Progress and Challenges

Later, a website called fbref.com was discovered, from which 100+ features were gathered for both players and clubs, using which two datasets were generated, one for player statistics and the other for team statistics, for the 2022-23 Premier League season. The intention was to create and train a regression model to identify how the 10 most appearing outfield players contribute to the team’s cumulative statistics and be able to predict the same and another model to predict the number of points won by the team at the end of the season based on the previous team stats predicted. This would help in the scouting problem by taking 9C10 combinations from the 10 most played players of a given team and adding a player from the rest of the league to predict total number of points and displaying the best results. However, that turned out to be impractical (at least until this juncture) since: Team statistics would have to be predicted from the player statistics, from which points would be predicted. Formulating a model on such indirect and heavily coupled relationships is too complex. Working with 40+ features usually leads to inaccurate predictions. Applying feature selection becomes futile since certain features hold more significance for certain positions on the pitch (e.g. shots for forwards, tackles for defenders, passes for midfielders) and establishing a different set of weights across a homogenous dataset becomes a challenge in and of itself.

What can be done is to compartmentalize this massively challenging problem into small problems and then proceed from there.

The first problem is as follows:- A team is underperforming their xG, i.e. having high xG (expected goals) but isn’t scoring as many goals; and they want to address the issue by signing a new forward.

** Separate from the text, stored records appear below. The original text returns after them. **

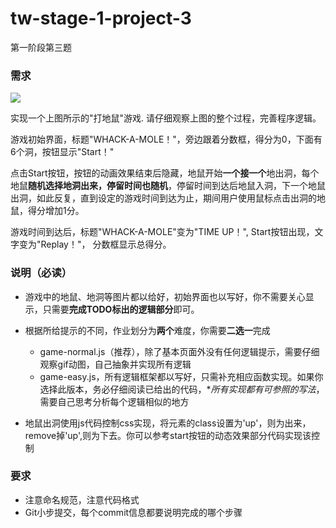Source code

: # tw-stage-1-project-3
第一阶段第三题

### 需求
![](whack-a-mole.gif)

实现一个上图所示的"打地鼠"游戏. 请仔细观察上图的整个过程，完善程序逻辑。


游戏初始界面，标题"WHACK-A-MOLE！"，旁边跟着分数框，得分为0，下面有6个洞，按钮显示"Start！"

点击Start按钮，按钮的动画效果结束后隐藏，地鼠开始**一个接一个**地出洞，每个地鼠**随机选择地洞出来，停留时间也随机**，停留时间到达后地鼠入洞，下一个地鼠出洞，如此反复，直到设定的游戏时间到达为止，期间用户使用鼠标点击出洞的地鼠，得分增加1分。

游戏时间到达后，标题"WHACK-A-MOLE"变为"TIME UP！", Start按钮出现，文字变为"Replay！"， 分数框显示总得分。

### 说明（必读）
- 游戏中的地鼠、地洞等图片都以给好，初始界面也以写好，你不需要关心显示，只需要**完成TODO标出的逻辑部分**即可。

- 根据所给提示的不同，作业划分为**两个**难度，你需要**二选一**完成
    - game-normal.js（推荐），除了基本页面外没有任何逻辑提示，需要仔细观察gif动图，自己抽象并实现所有逻辑
    - game-easy.js，所有逻辑框架都以写好，只需补充相应函数实现。如果你选择此版本，务必仔细阅读已给出的代码，**所有实现都有可参照的写法*，需要自己思考分析每个逻辑相似的地方

- 地鼠出洞使用js代码控制css实现，将元素的class设置为'up'，则为出来，remove掉'up',则为下去。你可以参考start按钮的动态效果部分代码实现该控制

### 要求
- 注意命名规范，注意代码格式
- Git小步提交，每个commit信息都要说明完成的哪个步骤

First, forwards that have played more than 0 minutes in the Premier League were selected from the player dataset along with only shot-related features. Then a dictionary having each individual team as the key with their corresponding values being panda dataframes containing shot-related data of the forwards. X_train (as part of the training dataset) is generated by totalling most of the attributes while taking a weighted average of the remaining ones (like Shots per 90 mins and Shots on Target per 90 mins). y_train is generated from the team dataset. Now, regression models can be trained on X_train and y_train.

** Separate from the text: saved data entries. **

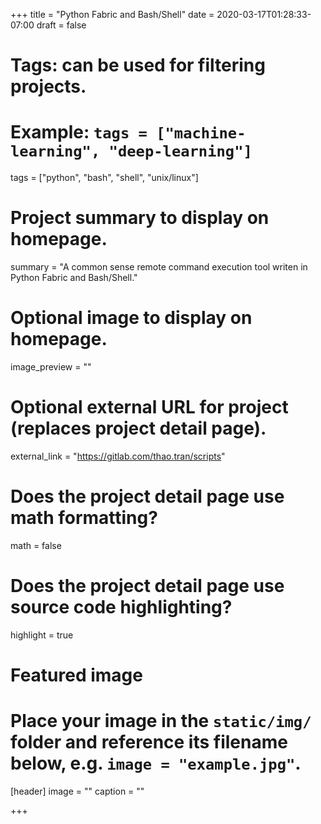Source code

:+++
title = "Python Fabric and Bash/Shell"
date = 2020-03-17T01:28:33-07:00
draft = false

# Tags: can be used for filtering projects.
# Example: `tags = ["machine-learning", "deep-learning"]`
tags = ["python", "bash", "shell", "unix/linux"]

# Project summary to display on homepage.
summary = "A common sense remote command execution tool writen in Python Fabric and Bash/Shell."

# Optional image to display on homepage.
image_preview = ""

# Optional external URL for project (replaces project detail page).
external_link = "https://gitlab.com/thao.tran/scripts"

# Does the project detail page use math formatting?
math = false

# Does the project detail page use source code highlighting?
highlight = true

# Featured image
# Place your image in the `static/img/` folder and reference its filename below, e.g. `image = "example.jpg"`.
[header]
image = ""
caption = ""

+++
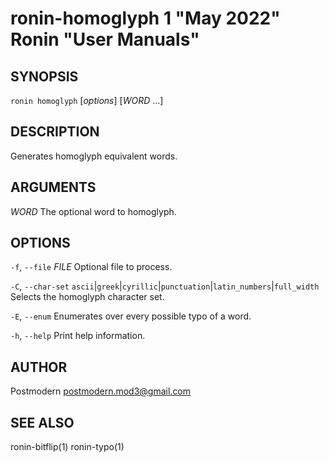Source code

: # ronin-homoglyph 1 "May 2022" Ronin "User Manuals"

## SYNOPSIS

`ronin homoglyph` [*options*] [*WORD* ...]

## DESCRIPTION

Generates homoglyph equivalent words.

## ARGUMENTS

*WORD*
  The optional word to homoglyph.

## OPTIONS

`-f`, `--file` *FILE*
  Optional file to process.

`-C`, `--char-set` `ascii`\|`greek`\|`cyrillic`\|`punctuation`\|`latin_numbers`\|`full_width`
  Selects the homoglyph character set.

`-E`, `--enum`
  Enumerates over every possible typo of a word.

`-h`, `--help`
  Print help information.

## AUTHOR

Postmodern <postmodern.mod3@gmail.com>

## SEE ALSO

ronin-bitflip(1) ronin-typo(1)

The limitations of this method are:- Using an aggregation of the forwards and using that as reference is not representative of how a team plays. Usually, 1-3 forwards are present on the field at a given time, the cumulative stats are not specific to a given situation. While goals scored are directly dependent on shots, shots are dependent on possession, passes, chances created, etc. which in turn is dependent on how efficient the team is in winning back possession, i.e., defensive stats, and so this approach cuts out those indirect relationships entirely. However, this is still better compared to dealing with a very large number of features. Taking an aggregation doesn’t take into account player interactions and chemistry, which are fundamental aspects to team-building, squad selection and expected performances. The data points generated so far are 20 (1 season of football, 20 teams), which is low. The priority is on gathering more data for more leagues and across more seasons to generate more data points for better testing and subsequent testing.

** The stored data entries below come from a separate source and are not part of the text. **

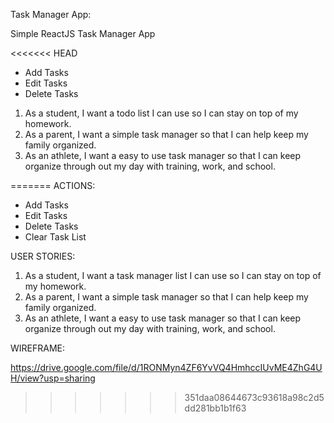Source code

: Task Manager App:

Simple ReactJS Task Manager App

<<<<<<< HEAD
* Add Tasks
* Edit Tasks
* Delete Tasks

1. As a student, I want a todo list I can use so I can stay on top of my homework.
2. As a parent, I want a simple task manager so that I can help keep my family organized.
3. As an athlete, I want a easy to use task manager so that I can keep organize through out my day with training, work, and school.


=======
ACTIONS:
* Add Tasks
* Edit Tasks
* Delete Tasks
* Clear Task List

USER STORIES:
1. As a student, I want a task manager list I can use so I can stay on top of my homework.
2. As a parent, I want a simple task manager so that I can help keep my family organized.
3. As an athlete, I want a easy to use task manager so that I can keep organize through out my day with training, work, and school.

WIREFRAME:

https://drive.google.com/file/d/1RONMyn4ZF6YvVQ4HmhccIUvME4ZhG4UH/view?usp=sharing


>>>>>>> 351daa08644673c93618a98c2d5dd281bb1b1f63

Conclusions and Future Work

In the work done so far, it has been clear that the only way forward is to build simple models, analyze results and introduce further complexity to better represent real-world football. A proposed way of testing is to take historical data, predict transfers that theoretically would have the most improvement on the team’s performance, and show real world examples of those same transfers taking place and the team doing better thereafter. The converse of this is also true (bad transfers).

Each and every team has a certain philosophy and vision, and thereby the formations, tactics and profiles of players they prefer can be quite different. In fact, player roles and responsibilities in the same position in two different formations often vary significantly. For example, wingbacks in a five-man defence have far less defensive responsibilities than their counterparts in a four-man defence, and are therefore free to join the attack more frequently. Ideally, the project should be sensitive enough to identify the context and accurately scout players who can slot in very well into a given system. So for that reason, gathering data related to players’ relative positions throughout games and player-to-player interactions (passing, swapping positions, simultaneous pressing, etc.), supposing such data is freely available, and incorporating it would presumably lead to high accuracy and provide insightful results.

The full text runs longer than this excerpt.